Анита ответила не сразу. Отошла от окна, медленно прошла мимо Антона, даже не взглянув на него, протянула руку к стоящей посередине стола синей вазе с мандаринами, взяла один, несколько раз подкинула вверх, поймала, задумчиво поглядела на него и положила обратно.
– Судя по твоему вопросу, милый, ты в этом далеко не уверен, – ровным голосом произнесла она, делая шаг к двери. – Я не хозяйка твоим мыслям, так что ты имеешь право думать все, что угодно. Но не нужно этим правом злоупотреблять.
Кричевец остался в комнате один, кляня себя последними словами за несдержанность.

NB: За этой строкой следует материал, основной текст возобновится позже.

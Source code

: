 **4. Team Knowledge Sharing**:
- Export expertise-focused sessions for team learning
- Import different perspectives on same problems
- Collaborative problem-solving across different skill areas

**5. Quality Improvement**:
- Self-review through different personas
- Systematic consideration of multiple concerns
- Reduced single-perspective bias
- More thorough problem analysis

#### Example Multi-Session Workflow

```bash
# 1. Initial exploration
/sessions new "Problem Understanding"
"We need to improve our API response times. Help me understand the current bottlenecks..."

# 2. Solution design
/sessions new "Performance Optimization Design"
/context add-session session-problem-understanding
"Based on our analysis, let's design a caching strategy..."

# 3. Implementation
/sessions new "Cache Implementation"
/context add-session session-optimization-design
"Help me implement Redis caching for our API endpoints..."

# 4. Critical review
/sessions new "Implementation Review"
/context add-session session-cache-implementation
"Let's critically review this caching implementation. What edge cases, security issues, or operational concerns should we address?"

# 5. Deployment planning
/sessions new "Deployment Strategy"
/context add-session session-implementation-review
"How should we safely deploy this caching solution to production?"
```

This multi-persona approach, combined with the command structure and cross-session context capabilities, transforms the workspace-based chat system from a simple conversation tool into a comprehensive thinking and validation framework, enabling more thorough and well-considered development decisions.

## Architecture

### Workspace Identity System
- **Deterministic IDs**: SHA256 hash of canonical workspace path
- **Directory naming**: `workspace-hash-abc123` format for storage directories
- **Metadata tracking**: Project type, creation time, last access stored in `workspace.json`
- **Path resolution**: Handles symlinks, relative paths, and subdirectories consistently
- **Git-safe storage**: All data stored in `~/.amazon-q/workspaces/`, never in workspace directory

Он, безработный бывший каскадер, живет на деньги своей любовницы и еще смеет в чем-то ее упрекать!
Через несколько минут из другой комнаты послышались бархатные звука саксофона. Анита играла старое танго «Маленький цветок». Она всегда играла именно эту, свою любимую, вещь, когда была расстроена словами или поступками Антона. Не рассержена, а именно расстроена, то есть опечалена и готова к примирению, если у него хватит ума сделать первый шаг.
Ума у него всегда хватало. Любовник Аниты Станиславовны Волковой был не особенно удачлив в делах, но уж дураком-то он точно не был. В противном случае не удержался бы рядом с ней на протяжении целых пятнадцати лет.
Все-таки она позвонила Чистякову. Боролась с собой долго, уговаривая саму себя, что Лешка работает, он занят и нет никакой нужды гонять его из Жуковского в Болотники – чай, не ближний свет! – только из-за того, что ей, видите ли, страшно. Охрана есть, сигнализация есть, чего трепыхаться попусту?